TASK DIRECTIONS =>
Search the listing for "blank" and copy every line where it appears.

[[ DATA FOR REVIEW, beginning ]]

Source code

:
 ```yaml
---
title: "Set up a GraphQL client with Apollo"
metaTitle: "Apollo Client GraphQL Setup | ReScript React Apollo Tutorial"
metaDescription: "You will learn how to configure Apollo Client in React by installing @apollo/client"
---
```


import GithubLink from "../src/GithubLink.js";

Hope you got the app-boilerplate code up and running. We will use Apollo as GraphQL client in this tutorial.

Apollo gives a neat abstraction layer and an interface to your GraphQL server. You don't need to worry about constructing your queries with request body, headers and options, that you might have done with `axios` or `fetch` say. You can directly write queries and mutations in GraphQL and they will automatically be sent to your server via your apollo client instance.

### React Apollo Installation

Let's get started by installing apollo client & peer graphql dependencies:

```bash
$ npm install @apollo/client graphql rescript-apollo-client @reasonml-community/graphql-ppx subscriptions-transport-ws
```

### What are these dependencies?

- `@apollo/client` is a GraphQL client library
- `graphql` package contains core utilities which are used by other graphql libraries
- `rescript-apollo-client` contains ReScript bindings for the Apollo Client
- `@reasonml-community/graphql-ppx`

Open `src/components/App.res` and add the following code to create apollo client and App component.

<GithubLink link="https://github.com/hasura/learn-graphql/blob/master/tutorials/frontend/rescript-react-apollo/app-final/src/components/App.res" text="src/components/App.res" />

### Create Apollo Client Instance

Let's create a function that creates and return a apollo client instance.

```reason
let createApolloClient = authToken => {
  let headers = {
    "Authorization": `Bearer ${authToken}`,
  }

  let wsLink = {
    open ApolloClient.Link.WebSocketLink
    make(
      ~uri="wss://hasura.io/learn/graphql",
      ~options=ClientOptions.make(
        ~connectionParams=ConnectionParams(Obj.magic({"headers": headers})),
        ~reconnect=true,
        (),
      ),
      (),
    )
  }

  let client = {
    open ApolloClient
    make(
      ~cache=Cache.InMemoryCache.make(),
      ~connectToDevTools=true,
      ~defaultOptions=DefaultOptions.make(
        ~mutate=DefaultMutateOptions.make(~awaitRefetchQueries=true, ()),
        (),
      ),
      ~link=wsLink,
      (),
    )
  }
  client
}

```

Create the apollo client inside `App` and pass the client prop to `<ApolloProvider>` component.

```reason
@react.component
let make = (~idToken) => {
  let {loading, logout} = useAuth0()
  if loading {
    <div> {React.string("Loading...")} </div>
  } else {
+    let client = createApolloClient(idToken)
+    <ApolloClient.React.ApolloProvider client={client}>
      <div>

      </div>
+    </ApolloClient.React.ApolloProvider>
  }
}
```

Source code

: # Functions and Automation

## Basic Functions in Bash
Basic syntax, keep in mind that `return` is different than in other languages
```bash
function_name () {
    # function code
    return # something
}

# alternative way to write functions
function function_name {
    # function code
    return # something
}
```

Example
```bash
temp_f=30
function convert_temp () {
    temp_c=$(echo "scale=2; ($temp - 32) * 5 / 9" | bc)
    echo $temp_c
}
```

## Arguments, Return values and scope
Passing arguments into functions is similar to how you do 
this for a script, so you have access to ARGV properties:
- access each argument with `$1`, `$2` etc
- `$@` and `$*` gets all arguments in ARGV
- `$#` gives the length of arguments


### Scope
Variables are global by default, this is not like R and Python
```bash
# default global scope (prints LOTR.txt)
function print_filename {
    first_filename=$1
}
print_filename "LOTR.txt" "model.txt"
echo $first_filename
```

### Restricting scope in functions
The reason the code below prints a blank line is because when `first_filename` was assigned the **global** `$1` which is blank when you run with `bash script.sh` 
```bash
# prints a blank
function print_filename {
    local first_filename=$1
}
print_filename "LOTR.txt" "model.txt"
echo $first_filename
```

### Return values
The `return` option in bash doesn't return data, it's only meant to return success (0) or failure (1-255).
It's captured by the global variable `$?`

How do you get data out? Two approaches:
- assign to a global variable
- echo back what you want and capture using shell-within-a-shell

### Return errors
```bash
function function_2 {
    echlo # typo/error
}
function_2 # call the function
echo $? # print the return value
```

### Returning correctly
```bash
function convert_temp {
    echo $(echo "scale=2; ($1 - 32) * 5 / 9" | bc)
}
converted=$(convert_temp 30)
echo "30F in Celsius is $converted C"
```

[[ DATA FOR REVIEW, end ]]

SOLUTION TO THIS PROBLEM =>
The reason the code below prints a blank line is because when `first_filename` was assigned the **global** `$1` which is blank when you run with `bash script.sh` 
# prints a blank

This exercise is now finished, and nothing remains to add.